### Data for analysis ###

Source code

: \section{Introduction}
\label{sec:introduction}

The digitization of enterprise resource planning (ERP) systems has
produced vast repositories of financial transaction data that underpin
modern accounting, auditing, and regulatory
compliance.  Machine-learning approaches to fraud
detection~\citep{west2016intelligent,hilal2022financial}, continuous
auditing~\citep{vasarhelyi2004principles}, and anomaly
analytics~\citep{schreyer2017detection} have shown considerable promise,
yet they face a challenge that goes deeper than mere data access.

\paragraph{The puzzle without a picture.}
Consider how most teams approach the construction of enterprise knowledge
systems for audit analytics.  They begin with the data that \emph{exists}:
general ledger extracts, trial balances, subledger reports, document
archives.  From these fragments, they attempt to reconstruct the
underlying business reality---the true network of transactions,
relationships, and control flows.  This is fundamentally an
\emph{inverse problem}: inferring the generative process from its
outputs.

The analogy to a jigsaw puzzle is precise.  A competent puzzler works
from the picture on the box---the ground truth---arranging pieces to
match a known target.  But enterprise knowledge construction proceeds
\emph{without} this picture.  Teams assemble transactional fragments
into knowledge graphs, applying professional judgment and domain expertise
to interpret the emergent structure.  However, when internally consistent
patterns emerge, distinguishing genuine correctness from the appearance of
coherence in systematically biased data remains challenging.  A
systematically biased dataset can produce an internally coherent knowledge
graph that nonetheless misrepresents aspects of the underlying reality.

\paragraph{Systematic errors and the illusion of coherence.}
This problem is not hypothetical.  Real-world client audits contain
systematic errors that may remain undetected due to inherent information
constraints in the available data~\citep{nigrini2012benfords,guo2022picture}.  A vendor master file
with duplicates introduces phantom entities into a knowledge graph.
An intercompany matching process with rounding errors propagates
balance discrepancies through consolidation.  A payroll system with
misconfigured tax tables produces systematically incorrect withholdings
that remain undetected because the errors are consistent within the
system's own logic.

###

Instructions to follow:
Scan the lines above for the word "process", then copy each line that has it.

Output for this exercise:
\emph{inverse problem}: inferring the generative process from its
An intercompany matching process with rounding errors propagates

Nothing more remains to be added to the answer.